● Material for the task:
►

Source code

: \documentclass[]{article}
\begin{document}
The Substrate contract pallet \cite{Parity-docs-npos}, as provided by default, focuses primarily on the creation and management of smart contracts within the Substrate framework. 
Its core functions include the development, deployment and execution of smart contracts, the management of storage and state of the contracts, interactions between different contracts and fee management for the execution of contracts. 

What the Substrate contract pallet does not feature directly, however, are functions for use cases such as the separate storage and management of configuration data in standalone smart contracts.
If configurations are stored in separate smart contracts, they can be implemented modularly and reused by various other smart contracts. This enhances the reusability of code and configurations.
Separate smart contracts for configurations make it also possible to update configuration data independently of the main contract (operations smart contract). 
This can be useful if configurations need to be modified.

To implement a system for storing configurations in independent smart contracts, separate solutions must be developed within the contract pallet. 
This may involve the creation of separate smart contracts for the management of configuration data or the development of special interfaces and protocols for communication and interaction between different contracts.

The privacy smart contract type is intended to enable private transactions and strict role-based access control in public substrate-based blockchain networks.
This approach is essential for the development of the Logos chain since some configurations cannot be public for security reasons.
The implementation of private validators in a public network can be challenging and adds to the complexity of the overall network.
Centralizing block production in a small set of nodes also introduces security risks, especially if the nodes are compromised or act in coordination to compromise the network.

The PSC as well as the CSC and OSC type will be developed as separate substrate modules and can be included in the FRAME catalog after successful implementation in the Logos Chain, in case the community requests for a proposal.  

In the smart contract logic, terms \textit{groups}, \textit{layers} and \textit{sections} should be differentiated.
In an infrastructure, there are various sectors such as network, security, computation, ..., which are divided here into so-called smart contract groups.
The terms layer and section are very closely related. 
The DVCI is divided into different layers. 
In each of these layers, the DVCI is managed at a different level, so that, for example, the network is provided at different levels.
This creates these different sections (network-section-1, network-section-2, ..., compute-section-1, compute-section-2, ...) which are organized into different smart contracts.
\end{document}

◄

● Directions: All lines from the beginning of the listing through the one with "This may involve" are to be restated word for word, and only those.

● Solution to the problem:
Source code

: \documentclass[]{article}
\begin{document}
The Substrate contract pallet \cite{Parity-docs-npos}, as provided by default, focuses primarily on the creation and management of smart contracts within the Substrate framework. 
Its core functions include the development, deployment and execution of smart contracts, the management of storage and state of the contracts, interactions between different contracts and fee management for the execution of contracts. 

What the Substrate contract pallet does not feature directly, however, are functions for use cases such as the separate storage and management of configuration data in standalone smart contracts.
If configurations are stored in separate smart contracts, they can be implemented modularly and reused by various other smart contracts. This enhances the reusability of code and configurations.
Separate smart contracts for configurations make it also possible to update configuration data independently of the main contract (operations smart contract). 
This can be useful if configurations need to be modified.

To implement a system for storing configurations in independent smart contracts, separate solutions must be developed within the contract pallet. 
This may involve the creation of separate smart contracts for the management of configuration data or the development of special interfaces and protocols for communication and interaction between different contracts.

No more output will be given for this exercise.